#### ASSIGNED TASK
From the line that contains "https://github.com/turboblack/HamsterCMS" down to the last line of the data below, transcribe every line exactly.

Saved entries:
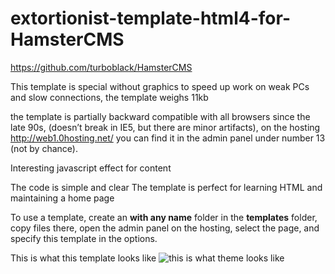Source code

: # extortionist-template-html4-for-HamsterCMS

https://github.com/turboblack/HamsterCMS

This template is special without graphics to speed up work on weak PCs and slow connections, the template weighs 11kb

the template is partially backward compatible with all browsers since the late 90s, (doesn’t break in IE5, but there are minor artifacts), on the hosting http://web1.0hosting.net/ you can find it in the admin panel under number 13 (not by chance).

Interesting javascript effect for content

The code is simple and clear
The template is perfect for learning HTML and maintaining a home page

To use a template, create an **with any name** folder in the **templates** folder, copy files there, open the admin panel on the hosting, select the page, and specify this template in the options.

This is what this template looks like
![this is what theme looks like](https://i.imgur.com/DZzVGzM.jpeg)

#### ANSWER SECTION
https://github.com/turboblack/HamsterCMS

This template is special without graphics to speed up work on weak PCs and slow connections, the template weighs 11kb

the template is partially backward compatible with all browsers since the late 90s, (doesn’t break in IE5, but there are minor artifacts), on the hosting http://web1.0hosting.net/ you can find it in the admin panel under number 13 (not by chance).

Interesting javascript effect for content

The code is simple and clear
The template is perfect for learning HTML and maintaining a home page

To use a template, create an **with any name** folder in the **templates** folder, copy files there, open the admin panel on the hosting, select the page, and specify this template in the options.

This is what this template looks like
![this is what theme looks like](https://i.imgur.com/DZzVGzM.jpeg)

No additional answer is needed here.